In the entries that follow, the first line to write out is the one containing "the applied generalized", and the last is the one containing "The baseline sets". Reproduce that stretch exactly, with nothing before or after it.

=== Begin Enclosure ===

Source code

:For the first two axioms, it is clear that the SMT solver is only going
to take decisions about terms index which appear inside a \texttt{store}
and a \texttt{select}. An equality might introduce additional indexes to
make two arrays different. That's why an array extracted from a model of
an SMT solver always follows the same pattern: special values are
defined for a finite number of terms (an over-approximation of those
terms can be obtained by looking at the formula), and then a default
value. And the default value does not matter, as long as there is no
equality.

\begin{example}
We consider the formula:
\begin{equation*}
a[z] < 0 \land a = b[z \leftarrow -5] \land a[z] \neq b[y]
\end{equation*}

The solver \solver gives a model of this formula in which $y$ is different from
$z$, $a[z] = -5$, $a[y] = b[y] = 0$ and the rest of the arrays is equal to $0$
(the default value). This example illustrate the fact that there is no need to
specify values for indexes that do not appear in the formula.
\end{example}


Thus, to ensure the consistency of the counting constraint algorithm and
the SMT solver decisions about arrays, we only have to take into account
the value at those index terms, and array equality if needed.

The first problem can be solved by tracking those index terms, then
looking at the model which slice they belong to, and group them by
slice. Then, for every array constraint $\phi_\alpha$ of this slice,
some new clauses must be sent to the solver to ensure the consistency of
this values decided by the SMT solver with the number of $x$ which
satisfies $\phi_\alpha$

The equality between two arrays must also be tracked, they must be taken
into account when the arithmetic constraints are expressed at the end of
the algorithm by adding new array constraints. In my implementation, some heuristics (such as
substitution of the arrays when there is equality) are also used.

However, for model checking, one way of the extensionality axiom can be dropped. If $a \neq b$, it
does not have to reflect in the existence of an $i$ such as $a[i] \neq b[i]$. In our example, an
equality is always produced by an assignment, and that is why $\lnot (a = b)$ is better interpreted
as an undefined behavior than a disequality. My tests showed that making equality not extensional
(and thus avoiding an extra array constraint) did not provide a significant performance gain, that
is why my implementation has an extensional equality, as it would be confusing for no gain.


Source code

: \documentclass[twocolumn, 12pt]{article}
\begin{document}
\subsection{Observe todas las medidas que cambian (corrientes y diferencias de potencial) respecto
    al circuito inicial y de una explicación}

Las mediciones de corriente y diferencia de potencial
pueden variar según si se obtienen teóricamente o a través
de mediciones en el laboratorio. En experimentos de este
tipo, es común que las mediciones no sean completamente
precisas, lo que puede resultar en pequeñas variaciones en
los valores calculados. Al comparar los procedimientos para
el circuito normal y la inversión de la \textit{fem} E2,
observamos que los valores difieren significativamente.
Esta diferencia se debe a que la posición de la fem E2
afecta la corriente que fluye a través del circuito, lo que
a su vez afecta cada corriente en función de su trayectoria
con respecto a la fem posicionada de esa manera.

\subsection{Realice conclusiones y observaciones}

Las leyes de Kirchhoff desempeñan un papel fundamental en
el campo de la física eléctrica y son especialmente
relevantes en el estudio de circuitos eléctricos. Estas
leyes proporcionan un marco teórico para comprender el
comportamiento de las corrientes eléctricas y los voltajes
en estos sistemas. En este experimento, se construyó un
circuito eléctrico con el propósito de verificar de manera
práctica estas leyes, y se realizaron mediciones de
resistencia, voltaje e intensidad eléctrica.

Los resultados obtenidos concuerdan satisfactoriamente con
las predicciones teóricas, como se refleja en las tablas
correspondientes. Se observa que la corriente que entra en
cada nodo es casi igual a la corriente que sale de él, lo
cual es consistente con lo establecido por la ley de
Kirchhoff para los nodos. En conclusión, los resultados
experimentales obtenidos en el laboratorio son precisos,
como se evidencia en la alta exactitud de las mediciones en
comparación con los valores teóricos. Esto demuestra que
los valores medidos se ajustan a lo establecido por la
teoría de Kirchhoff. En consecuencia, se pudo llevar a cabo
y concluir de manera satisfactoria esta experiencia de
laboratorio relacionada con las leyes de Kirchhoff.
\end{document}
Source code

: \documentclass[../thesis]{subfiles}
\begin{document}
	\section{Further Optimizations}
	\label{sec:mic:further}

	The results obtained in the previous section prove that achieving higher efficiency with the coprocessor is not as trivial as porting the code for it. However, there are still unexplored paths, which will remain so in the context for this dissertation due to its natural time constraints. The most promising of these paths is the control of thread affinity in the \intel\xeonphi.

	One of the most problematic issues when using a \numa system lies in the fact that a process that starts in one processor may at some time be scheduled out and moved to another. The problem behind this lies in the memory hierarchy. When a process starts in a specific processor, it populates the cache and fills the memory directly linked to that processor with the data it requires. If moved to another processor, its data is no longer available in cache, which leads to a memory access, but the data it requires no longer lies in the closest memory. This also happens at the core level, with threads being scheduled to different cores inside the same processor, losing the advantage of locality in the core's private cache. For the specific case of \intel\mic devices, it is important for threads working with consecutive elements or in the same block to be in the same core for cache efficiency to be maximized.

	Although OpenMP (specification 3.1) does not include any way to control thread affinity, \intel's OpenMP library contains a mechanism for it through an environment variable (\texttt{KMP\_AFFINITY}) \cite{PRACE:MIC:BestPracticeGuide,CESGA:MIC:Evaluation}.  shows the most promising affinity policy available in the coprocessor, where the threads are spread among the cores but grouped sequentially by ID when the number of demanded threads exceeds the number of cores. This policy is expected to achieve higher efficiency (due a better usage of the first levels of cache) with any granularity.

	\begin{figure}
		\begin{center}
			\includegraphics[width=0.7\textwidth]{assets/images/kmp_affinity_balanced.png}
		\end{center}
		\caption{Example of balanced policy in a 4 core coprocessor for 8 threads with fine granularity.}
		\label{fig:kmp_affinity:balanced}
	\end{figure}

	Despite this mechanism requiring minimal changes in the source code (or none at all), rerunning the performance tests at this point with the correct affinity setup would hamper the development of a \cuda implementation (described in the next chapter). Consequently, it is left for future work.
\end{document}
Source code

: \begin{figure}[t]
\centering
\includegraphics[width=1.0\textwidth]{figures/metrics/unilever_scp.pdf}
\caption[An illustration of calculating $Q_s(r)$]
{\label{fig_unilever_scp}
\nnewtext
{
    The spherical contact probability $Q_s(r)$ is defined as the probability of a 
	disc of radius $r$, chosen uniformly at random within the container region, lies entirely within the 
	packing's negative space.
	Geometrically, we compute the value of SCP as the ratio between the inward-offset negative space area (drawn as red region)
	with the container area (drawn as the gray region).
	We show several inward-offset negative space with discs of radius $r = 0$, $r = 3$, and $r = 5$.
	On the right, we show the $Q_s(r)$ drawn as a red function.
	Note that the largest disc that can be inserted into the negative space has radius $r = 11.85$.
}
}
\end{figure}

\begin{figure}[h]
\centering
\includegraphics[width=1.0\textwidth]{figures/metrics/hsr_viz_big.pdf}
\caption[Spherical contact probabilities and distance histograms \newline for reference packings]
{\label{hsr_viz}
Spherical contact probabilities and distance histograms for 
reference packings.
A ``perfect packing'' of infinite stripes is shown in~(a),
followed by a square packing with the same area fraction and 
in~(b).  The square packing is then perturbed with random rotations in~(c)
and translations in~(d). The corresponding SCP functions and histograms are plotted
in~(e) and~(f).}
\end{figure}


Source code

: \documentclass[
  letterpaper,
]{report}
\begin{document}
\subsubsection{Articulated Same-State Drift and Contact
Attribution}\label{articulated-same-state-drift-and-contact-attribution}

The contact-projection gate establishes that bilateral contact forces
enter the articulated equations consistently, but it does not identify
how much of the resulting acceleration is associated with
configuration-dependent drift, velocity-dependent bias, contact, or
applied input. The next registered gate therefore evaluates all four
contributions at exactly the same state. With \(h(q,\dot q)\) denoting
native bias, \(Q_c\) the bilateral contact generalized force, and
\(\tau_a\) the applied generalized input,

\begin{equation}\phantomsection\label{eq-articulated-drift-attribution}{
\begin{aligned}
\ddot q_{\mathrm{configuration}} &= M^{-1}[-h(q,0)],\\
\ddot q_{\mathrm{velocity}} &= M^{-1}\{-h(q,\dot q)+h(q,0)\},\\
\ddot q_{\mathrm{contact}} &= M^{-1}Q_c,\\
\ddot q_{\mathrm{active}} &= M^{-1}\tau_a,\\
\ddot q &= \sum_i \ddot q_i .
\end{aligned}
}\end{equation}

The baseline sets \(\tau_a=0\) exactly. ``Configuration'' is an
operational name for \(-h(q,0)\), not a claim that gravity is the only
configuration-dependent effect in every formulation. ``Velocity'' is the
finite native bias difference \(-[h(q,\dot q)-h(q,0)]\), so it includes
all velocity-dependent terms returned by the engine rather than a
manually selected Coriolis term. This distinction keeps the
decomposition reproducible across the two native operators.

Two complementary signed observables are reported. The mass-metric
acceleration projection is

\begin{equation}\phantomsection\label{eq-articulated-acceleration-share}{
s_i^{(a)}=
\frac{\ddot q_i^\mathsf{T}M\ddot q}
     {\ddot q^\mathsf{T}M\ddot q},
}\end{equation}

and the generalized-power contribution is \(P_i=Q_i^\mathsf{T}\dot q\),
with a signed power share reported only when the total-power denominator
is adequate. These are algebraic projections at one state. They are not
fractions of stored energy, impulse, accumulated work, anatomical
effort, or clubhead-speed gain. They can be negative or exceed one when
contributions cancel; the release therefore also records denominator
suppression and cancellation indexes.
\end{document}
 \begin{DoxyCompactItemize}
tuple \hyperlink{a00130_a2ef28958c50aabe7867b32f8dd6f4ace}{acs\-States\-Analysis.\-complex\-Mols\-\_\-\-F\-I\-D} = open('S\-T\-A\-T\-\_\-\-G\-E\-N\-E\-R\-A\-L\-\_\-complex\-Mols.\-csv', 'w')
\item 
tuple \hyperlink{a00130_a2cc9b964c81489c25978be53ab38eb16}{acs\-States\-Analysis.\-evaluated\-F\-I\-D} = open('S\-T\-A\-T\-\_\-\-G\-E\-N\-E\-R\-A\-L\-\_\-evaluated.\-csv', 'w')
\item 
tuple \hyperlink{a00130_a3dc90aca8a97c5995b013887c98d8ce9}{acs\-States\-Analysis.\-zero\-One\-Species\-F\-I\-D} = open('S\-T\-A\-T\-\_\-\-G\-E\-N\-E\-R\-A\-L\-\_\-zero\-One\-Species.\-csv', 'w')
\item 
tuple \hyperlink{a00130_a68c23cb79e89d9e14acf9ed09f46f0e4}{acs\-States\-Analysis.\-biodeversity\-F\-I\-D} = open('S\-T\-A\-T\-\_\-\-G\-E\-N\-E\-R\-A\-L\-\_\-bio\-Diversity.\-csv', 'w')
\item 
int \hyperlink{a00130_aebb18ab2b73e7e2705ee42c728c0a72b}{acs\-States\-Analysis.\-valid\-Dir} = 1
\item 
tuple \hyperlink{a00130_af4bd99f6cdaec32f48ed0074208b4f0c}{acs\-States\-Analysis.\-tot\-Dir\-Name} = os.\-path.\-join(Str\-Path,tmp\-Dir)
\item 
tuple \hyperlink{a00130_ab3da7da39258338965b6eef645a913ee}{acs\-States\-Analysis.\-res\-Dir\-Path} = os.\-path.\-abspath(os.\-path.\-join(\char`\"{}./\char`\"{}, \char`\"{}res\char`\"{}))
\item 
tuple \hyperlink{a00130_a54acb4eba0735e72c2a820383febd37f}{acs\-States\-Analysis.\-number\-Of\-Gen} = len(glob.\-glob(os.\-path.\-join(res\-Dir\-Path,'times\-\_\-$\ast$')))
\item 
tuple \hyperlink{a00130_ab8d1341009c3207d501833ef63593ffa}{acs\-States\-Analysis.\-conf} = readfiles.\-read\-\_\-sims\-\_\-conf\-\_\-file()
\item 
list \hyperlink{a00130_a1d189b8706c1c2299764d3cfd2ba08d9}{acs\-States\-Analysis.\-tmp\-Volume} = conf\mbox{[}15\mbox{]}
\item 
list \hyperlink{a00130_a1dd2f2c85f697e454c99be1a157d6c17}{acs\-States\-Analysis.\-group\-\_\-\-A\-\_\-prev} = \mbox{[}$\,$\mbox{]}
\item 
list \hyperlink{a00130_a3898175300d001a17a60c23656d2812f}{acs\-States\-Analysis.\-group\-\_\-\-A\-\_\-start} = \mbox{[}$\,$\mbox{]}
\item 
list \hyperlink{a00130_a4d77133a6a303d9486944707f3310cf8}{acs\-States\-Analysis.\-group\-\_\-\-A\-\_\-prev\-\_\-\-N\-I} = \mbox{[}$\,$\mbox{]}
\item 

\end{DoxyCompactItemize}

=== End Enclosure ===

### ANSWER BELOW
\(\tau_a\) the applied generalized input,

\begin{equation}\phantomsection\label{eq-articulated-drift-attribution}{
\begin{aligned}
\ddot q_{\mathrm{configuration}} &= M^{-1}[-h(q,0)],\\
\ddot q_{\mathrm{velocity}} &= M^{-1}\{-h(q,\dot q)+h(q,0)\},\\
\ddot q_{\mathrm{contact}} &= M^{-1}Q_c,\\
\ddot q_{\mathrm{active}} &= M^{-1}\tau_a,\\
\ddot q &= \sum_i \ddot q_i .
\end{aligned}
}\end{equation}

The baseline sets \(\tau_a=0\) exactly. ``Configuration'' is an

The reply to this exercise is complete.